韓国出身の俳優、キム・ジェウクは7歳まで、日本で暮らしていた。
「父が新聞社の特派員で、僕が生まれてすぐ、家族で日本に引っ越してきました。子供の頃、僕のファーストランゲージは日本語だったんです」
このインタビューも、すべて日本語で行われた。発音も完璧なら、語彙力も文句なし。ジェウクさんと監督であるチョン・ジェウンさん以外、全て日本人キャストとスタッフで制作された映画「蝶の眠り」で、彼は、遺伝性アルツハイマーに侵された女性作家と恋に落ちる韓国人留学生チャネを演じている。
「このお話をいただいたとき、まずは、チョン・ジェウン監督の作品に出られることをとても光栄に思いました。あとは、日本が舞台で、ほぼ100%日本語で芝居をやらないといけないこと。監督と僕以外は、日本の方たちと作業するということ。いろんなことが興味深くて、断る理由が見つかりませんでした」
共演した中山美穂さんが韓国でブレークするきっかけになった映画「Love Letter」の大ファンで、DVDも持っているという。
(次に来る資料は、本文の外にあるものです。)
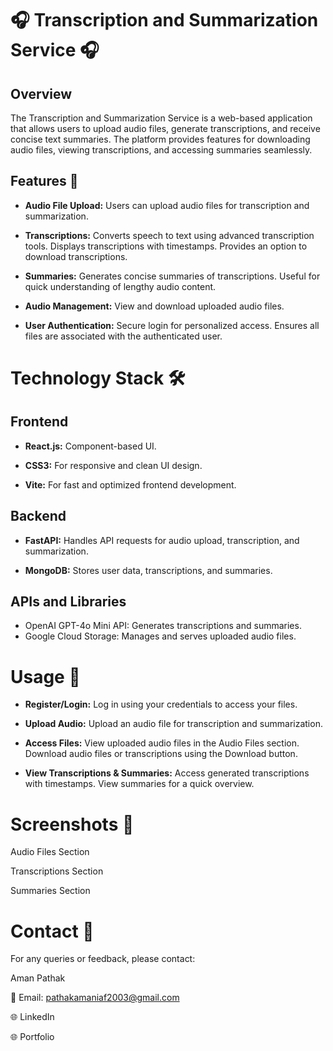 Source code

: # 🎧 Transcription and Summarization Service 🎧

## Overview
The Transcription and Summarization Service is a web-based application that allows users to upload audio files, generate transcriptions, and receive concise text summaries. The platform provides features for downloading audio files, viewing transcriptions, and accessing summaries seamlessly.

## Features 🚀
- **Audio File Upload:**
Users can upload audio files for transcription and summarization.

- **Transcriptions:**
Converts speech to text using advanced transcription tools.
Displays transcriptions with timestamps.
Provides an option to download transcriptions.

- **Summaries:**
Generates concise summaries of transcriptions.
Useful for quick understanding of lengthy audio content.

- **Audio Management:**
View and download uploaded audio files.

- **User Authentication:**
Secure login for personalized access.
Ensures all files are associated with the authenticated user.

# Technology Stack 🛠

## Frontend
- **React.js:** Component-based UI.

- **CSS3:** For responsive and clean UI design.

- **Vite:** For fast and optimized frontend development.

## Backend
- **FastAPI:** Handles API requests for audio upload, transcription, and summarization.

- **MongoDB:** Stores user data, transcriptions, and summaries.

## APIs and Libraries
- OpenAI GPT-4o Mini API: Generates transcriptions and summaries.
- Google Cloud Storage: Manages and serves uploaded audio files.

# Usage 📝
- **Register/Login:**
Log in using your credentials to access your files.

- **Upload Audio:**
Upload an audio file for transcription and summarization.

- **Access Files:**
View uploaded audio files in the Audio Files section.
Download audio files or transcriptions using the Download button.

- **View Transcriptions & Summaries:**
Access generated transcriptions with timestamps.
View summaries for a quick overview.

# Screenshots 📸
Audio Files Section

Transcriptions Section

Summaries Section

# Contact 📧
For any queries or feedback, please contact:

Aman Pathak

📧 Email: pathakamaniaf2003@gmail.com

🌐 LinkedIn

🌐 Portfolio

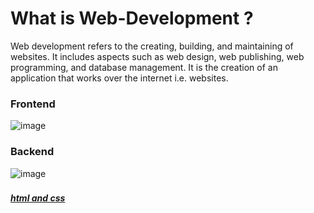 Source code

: # What is Web-Development ?

Web development refers to the creating, building, and maintaining of websites. It includes aspects such as web design, web publishing, web programming, and database management. It is the creation of an application that works over the internet i.e. websites.

### Frontend 
![image](https://github.com/Xenderador/web-development/assets/68114908/5193ea89-fb9f-44f0-a9ee-b5ccde80d963)
###
### Backend
![image](https://github.com/Xenderador/web-development/assets/68114908/fb6c4a27-270d-4c64-9844-f562b08ccfc2)
###
***[html and css](https://github.com/Xenderador/web-development/tree/main/html)***

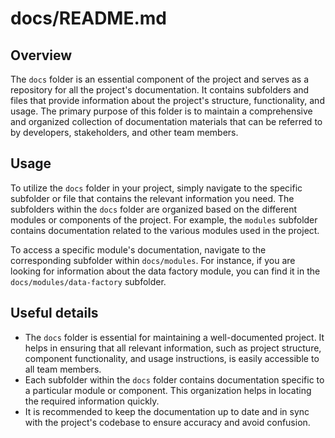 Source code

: # docs/README.md

## Overview
The `docs` folder is an essential component of the project and serves as a repository for all the project's documentation. It contains subfolders and files that provide information about the project's structure, functionality, and usage. The primary purpose of this folder is to maintain a comprehensive and organized collection of documentation materials that can be referred to by developers, stakeholders, and other team members.

## Usage
To utilize the `docs` folder in your project, simply navigate to the specific subfolder or file that contains the relevant information you need. The subfolders within the `docs` folder are organized based on the different modules or components of the project. For example, the `modules` subfolder contains documentation related to the various modules used in the project.

To access a specific module's documentation, navigate to the corresponding subfolder within `docs/modules`. For instance, if you are looking for information about the data factory module, you can find it in the `docs/modules/data-factory` subfolder.

## Useful details
- The `docs` folder is essential for maintaining a well-documented project. It helps in ensuring that all relevant information, such as project structure, component functionality, and usage instructions, is easily accessible to all team members.
- Each subfolder within the `docs` folder contains documentation specific to a particular module or component. This organization helps in locating the required information quickly.
- It is recommended to keep the documentation up to date and in sync with the project's codebase to ensure accuracy and avoid confusion. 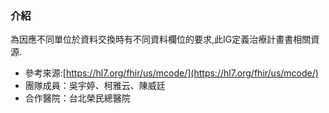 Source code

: ### 介紹 
為因應不同單位於資料交換時有不同資料欄位的要求,此IG定義治療計畫書相關資源.

* 參考來源:[https://hl7.org/fhir/us/mcode/](https://hl7.org/fhir/us/mcode/)
* 團隊成員：吳宇婷、柯雅云、陳威廷
* 合作醫院：台北榮民總醫院


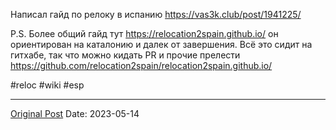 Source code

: Написал гайд по релоку в испанию https://vas3k.club/post/1941225/ 

P.S. Более общий гайд тут  https://relocation2spain.github.io/ он ориентирован на каталонию и далек от завершения. Всё это сидит на гитхабе, так что можно кидать PR и прочие прелести https://github.com/relocation2spain/relocation2spain.github.io/

#reloc #wiki #esp

---
[Original Post](https://t.me/lev2tarragona/1230)
Date: 2023-05-14
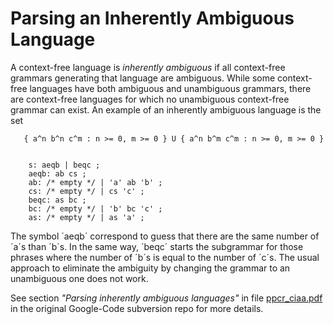 # Parsing an Inherently Ambiguous Language

A context-free language is *inherently ambiguous*
 if all context-free
grammars generating that language are ambiguous.  While some
context-free languages  have both ambiguous and unambiguous grammars, there
are context-free languages for which no unambiguous context-free
grammar can exist. An example of an inherently ambiguous language
is the set 

       { a^n b^n c^m : n >= 0, m >= 0 } U { a^n b^m c^m : n >= 0, m >= 0 }


        s: aeqb | beqc ;
        aeqb: ab cs ;
        ab: /* empty */ | 'a' ab 'b' ;
        cs: /* empty */ | cs 'c' ;
        beqc: as bc ;
        bc: /* empty */ | 'b' bc 'c' ;
        as: /* empty */ | as 'a' ;

The symbol ´aeqb´ correspond to guess that there are the same number
of ´a´s than ´b´s.  In the same way, ´beqc´ starts the subgrammar
for those phrases where the number of ´b´s is equal to the number
of ´c´s. The usual approach to eliminate the ambiguity by changing
the grammar to an unambiguous one does not work.

See section *"Parsing inherently ambiguous languages"* 
in file 
[ppcr_ciaa.pdf](https://code.google.com/p/grammar-repository/source/checkout) in the original Google-Code subversion repo for 
more details.


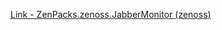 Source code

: [Link - ZenPacks.zenoss.JabberMonitor (zenoss)](https://github.com/zenoss/ZenPacks.zenoss.JabberMonitor)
「あの映画には、日本の風景の美しさ、日本女性の美しさ、日本人特有の“感傷”の美しさや瑞々しさ。そんな、日本独自の“美”がたくさん詰まっていると思います」
そう力説する彼に、「『蝶の眠り』にも、日本人が忘れかけていた日本的な美が凝縮されていたと思う」と伝えると、その顔がほころんだ。